*Activity*
When you reach the line that contains "- **한 객체가 다른" in the data below, copy it and every line after it exactly, adding nothing.

*Source texts of formatted documents*
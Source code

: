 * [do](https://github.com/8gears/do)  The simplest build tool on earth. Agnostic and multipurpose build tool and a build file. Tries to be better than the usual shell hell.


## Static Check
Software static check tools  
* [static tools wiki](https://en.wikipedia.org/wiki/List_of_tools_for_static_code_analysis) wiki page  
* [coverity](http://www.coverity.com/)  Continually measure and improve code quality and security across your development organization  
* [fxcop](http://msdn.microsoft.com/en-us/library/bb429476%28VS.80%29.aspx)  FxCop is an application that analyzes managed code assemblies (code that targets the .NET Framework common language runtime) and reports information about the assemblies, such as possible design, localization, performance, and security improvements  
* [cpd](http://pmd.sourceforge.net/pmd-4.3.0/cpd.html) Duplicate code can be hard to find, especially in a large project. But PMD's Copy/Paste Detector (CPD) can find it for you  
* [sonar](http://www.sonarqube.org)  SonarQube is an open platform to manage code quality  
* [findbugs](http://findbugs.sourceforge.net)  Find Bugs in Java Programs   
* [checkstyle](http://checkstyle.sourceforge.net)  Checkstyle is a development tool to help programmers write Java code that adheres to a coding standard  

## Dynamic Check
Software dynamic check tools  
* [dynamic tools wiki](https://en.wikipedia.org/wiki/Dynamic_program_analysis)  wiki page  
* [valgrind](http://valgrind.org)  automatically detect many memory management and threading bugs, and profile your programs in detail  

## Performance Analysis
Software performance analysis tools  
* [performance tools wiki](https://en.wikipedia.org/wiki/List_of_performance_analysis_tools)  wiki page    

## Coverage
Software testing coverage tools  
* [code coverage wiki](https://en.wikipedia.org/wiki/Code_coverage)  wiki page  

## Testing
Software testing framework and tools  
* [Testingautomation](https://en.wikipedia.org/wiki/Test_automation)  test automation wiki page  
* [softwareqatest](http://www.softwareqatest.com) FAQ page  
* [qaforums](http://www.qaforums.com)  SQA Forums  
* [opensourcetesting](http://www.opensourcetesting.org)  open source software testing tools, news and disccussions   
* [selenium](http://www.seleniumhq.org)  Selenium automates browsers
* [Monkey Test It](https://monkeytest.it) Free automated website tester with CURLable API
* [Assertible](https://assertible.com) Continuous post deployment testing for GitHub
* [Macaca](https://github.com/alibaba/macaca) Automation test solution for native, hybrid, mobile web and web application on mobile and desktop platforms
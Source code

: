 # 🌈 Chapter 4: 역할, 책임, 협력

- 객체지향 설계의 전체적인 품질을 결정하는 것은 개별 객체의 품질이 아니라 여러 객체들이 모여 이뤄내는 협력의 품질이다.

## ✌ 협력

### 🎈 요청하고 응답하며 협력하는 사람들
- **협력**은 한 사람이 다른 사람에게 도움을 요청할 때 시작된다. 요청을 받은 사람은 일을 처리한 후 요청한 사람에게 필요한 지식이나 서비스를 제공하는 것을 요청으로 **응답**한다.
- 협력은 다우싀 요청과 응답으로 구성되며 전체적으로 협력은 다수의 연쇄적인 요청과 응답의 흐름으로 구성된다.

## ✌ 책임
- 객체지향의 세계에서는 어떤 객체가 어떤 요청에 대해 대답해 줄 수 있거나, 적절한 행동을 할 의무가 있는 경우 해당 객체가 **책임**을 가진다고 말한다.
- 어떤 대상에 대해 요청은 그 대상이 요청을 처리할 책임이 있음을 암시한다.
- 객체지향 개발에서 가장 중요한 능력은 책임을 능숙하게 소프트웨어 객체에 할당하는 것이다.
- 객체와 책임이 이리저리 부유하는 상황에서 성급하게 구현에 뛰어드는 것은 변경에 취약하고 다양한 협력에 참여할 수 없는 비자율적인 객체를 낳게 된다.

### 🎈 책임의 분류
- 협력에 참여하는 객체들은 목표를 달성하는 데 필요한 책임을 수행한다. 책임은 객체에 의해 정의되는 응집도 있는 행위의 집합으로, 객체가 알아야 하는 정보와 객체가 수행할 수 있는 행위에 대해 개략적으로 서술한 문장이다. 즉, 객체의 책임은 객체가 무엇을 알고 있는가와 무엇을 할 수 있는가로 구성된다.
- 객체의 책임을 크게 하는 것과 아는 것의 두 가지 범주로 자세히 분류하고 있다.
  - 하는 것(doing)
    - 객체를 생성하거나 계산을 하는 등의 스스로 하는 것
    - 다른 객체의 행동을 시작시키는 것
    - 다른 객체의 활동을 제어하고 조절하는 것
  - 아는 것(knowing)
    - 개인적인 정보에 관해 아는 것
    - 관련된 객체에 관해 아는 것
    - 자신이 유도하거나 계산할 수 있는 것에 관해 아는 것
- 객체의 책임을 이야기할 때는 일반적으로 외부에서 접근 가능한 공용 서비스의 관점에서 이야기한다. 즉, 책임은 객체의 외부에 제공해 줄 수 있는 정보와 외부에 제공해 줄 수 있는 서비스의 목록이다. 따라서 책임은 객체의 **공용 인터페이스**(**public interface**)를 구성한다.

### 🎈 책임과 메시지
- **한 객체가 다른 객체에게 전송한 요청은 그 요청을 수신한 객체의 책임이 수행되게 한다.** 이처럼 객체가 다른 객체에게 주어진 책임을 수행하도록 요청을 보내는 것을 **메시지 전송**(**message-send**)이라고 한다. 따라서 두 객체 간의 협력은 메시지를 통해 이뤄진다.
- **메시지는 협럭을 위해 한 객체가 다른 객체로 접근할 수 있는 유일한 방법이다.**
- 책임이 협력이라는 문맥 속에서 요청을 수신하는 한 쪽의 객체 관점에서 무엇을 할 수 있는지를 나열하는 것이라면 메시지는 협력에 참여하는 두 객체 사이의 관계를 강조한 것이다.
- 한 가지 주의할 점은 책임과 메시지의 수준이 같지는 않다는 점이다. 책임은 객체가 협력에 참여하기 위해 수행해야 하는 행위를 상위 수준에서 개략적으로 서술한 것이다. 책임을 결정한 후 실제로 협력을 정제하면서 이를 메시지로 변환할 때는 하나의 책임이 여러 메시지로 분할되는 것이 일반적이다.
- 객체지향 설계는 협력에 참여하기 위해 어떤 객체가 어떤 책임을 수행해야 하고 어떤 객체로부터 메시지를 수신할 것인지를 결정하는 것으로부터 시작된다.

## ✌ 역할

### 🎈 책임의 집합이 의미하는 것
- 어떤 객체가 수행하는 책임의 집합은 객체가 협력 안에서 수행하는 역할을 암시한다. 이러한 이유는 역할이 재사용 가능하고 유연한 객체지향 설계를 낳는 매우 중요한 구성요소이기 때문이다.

*Answer section*
- **한 객체가 다른 객체에게 전송한 요청은 그 요청을 수신한 객체의 책임이 수행되게 한다.** 이처럼 객체가 다른 객체에게 주어진 책임을 수행하도록 요청을 보내는 것을 **메시지 전송**(**message-send**)이라고 한다. 따라서 두 객체 간의 협력은 메시지를 통해 이뤄진다.
- **메시지는 협럭을 위해 한 객체가 다른 객체로 접근할 수 있는 유일한 방법이다.**
- 책임이 협력이라는 문맥 속에서 요청을 수신하는 한 쪽의 객체 관점에서 무엇을 할 수 있는지를 나열하는 것이라면 메시지는 협력에 참여하는 두 객체 사이의 관계를 강조한 것이다.
- 한 가지 주의할 점은 책임과 메시지의 수준이 같지는 않다는 점이다. 책임은 객체가 협력에 참여하기 위해 수행해야 하는 행위를 상위 수준에서 개략적으로 서술한 것이다. 책임을 결정한 후 실제로 협력을 정제하면서 이를 메시지로 변환할 때는 하나의 책임이 여러 메시지로 분할되는 것이 일반적이다.
- 객체지향 설계는 협력에 참여하기 위해 어떤 객체가 어떤 책임을 수행해야 하고 어떤 객체로부터 메시지를 수신할 것인지를 결정하는 것으로부터 시작된다.

## ✌ 역할

### 🎈 책임의 집합이 의미하는 것
- 어떤 객체가 수행하는 책임의 집합은 객체가 협력 안에서 수행하는 역할을 암시한다. 이러한 이유는 역할이 재사용 가능하고 유연한 객체지향 설계를 낳는 매우 중요한 구성요소이기 때문이다.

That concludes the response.